6-10: Florida and Ohio State were two of the hardest teams to rank. Florida started out the team on fire and still has a great resume with the annihilation of South Carolina and the defeat of LSU. But the latter in particular has lost some value since then, and Florida's played one good game since it beat South Carolina. If we were talking about a strict power poll, I'm not sure the Gators would be that high. But we aren't, so there they are. Ohio State went undefeated in the worst of the Big Five conferences -- yes, I think the B1G is worse than the ACC this year -- and didn't really have a notable non-conference win. LSU's loss wasn't the worst in the world, but it was their third, so it weighs them down a little bit, while Kansas State looked bad two out of the last three games it played. Yeah, Jadeveon Clowney destroyed a Michigan player, but it was still a down Michigan team in a down year for the B1G, so let's not go crazy.

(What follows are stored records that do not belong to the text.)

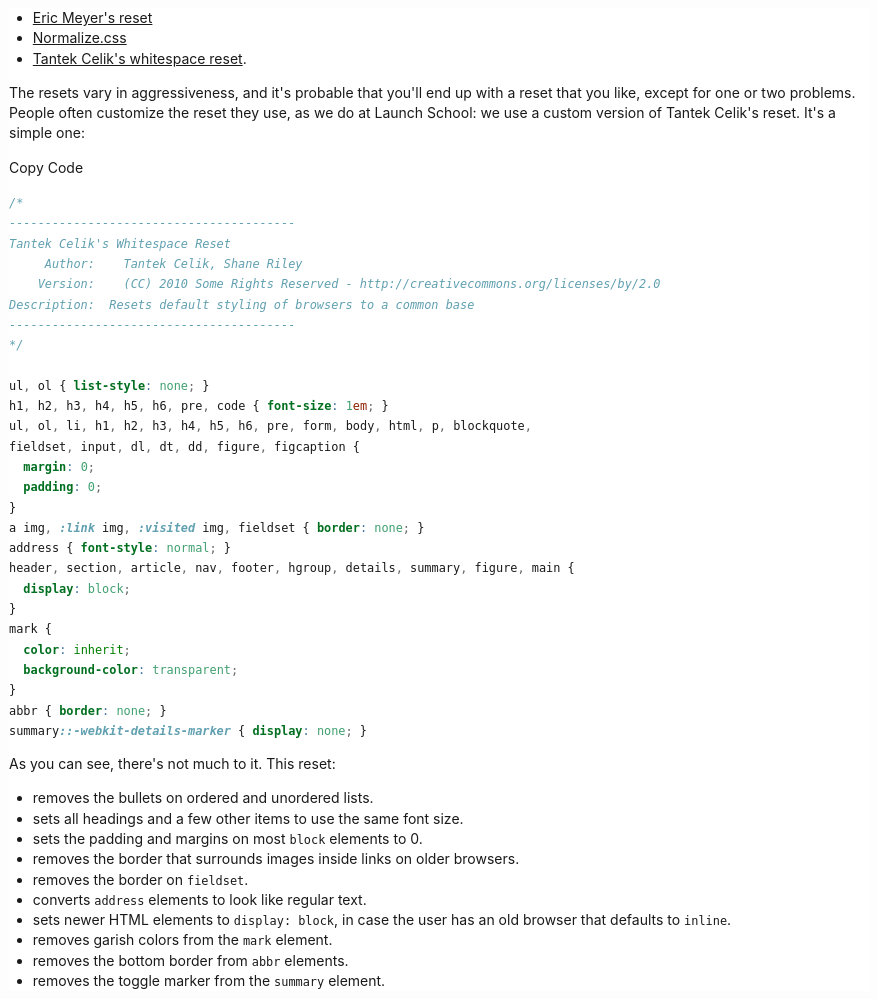 - [Eric Meyer's reset](http://meyerweb.com/eric/tools/css/reset/)
- [Normalize.css](http://necolas.github.io/normalize.css/)
- [Tantek Celik's whitespace reset](http://cssreset.com/scripts/undohtml-css-tantek-celik/).

The resets vary in aggressiveness, and it's probable that you'll end up with a reset that you like, except for one or two problems. People often customize the reset they use, as we do at Launch School: we use a custom version of Tantek Celik's reset. It's a simple one:

Copy Code

```css
/*
----------------------------------------
Tantek Celik's Whitespace Reset
     Author:    Tantek Celik, Shane Riley
    Version:    (CC) 2010 Some Rights Reserved - http://creativecommons.org/licenses/by/2.0
Description:  Resets default styling of browsers to a common base
----------------------------------------
*/

ul, ol { list-style: none; }
h1, h2, h3, h4, h5, h6, pre, code { font-size: 1em; }
ul, ol, li, h1, h2, h3, h4, h5, h6, pre, form, body, html, p, blockquote,
fieldset, input, dl, dt, dd, figure, figcaption {
  margin: 0;
  padding: 0;
}
a img, :link img, :visited img, fieldset { border: none; }
address { font-style: normal; }
header, section, article, nav, footer, hgroup, details, summary, figure, main {
  display: block;
}
mark {
  color: inherit;
  background-color: transparent;
}
abbr { border: none; }
summary::-webkit-details-marker { display: none; }
```

As you can see, there's not much to it. This reset:

- removes the bullets on ordered and unordered lists.
- sets all headings and a few other items to use the same font size.
- sets the padding and margins on most `block` elements to 0.
- removes the border that surrounds images inside links on older browsers.
- removes the border on `fieldset`.
- converts `address` elements to look like regular text.
- sets newer HTML elements to `display: block`, in case the user has an old browser that defaults to `inline`.
- removes garish colors from the `mark` element.
- removes the bottom border from `abbr` elements.
- removes the toggle marker from the `summary` element.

11-15: Ooh, there's Notre Dame, throwing at Dee Millner like there's no tomorrow. The Sooner do have two decent wins -- against Stanford and at an Oklahoma team that got clubbed in the Cotton Bowl -- but they got rocked in their best game. And after Oklahoma, the schedule falls off so dramatically that the third-best win is either Southern Cal or Michigan. This might be an overreaction, but I tend to view this more and more as a team that played two really good games and one terrible one. Not sure that Oklahoma shouldn't fall some, but meh. (Lots of teams that are and were ranked had bad bowl games.) Louisville and Clemson both had pretty good wins, and while I thought NIU would give Florida State more of a game than they did, I'm still not sure how much the now-unranked Huskies add to the Seminole's cachet.

16-20: I really hate Texas moving up here, but the Oregon State win is significant enough that I have to give them some credit. Utah State probably shouldn't have fallen, but they're basically being passed by Texas (see above) and Louisville, which was obviously pretty vastly underrated in my last ballot. NORTHWESTERN BEAT AN SEC TEAM. Yeah, but it was Mississippi State, so everybody get a hold of your horses. Vanderbilt moves up for beat a decent ACC team.

21-25: Ew, Boise State. Yeah, you try finding 25 teams that are worth ranking this year and we'll talk. Cincinnati and Rutgers are here because the alternatives are even worse. Tulsa bows at No. 25 because a 10-win season is a 10-win season, even in Conference-USA, and because the alternatives, as you might have guessed, are even worse.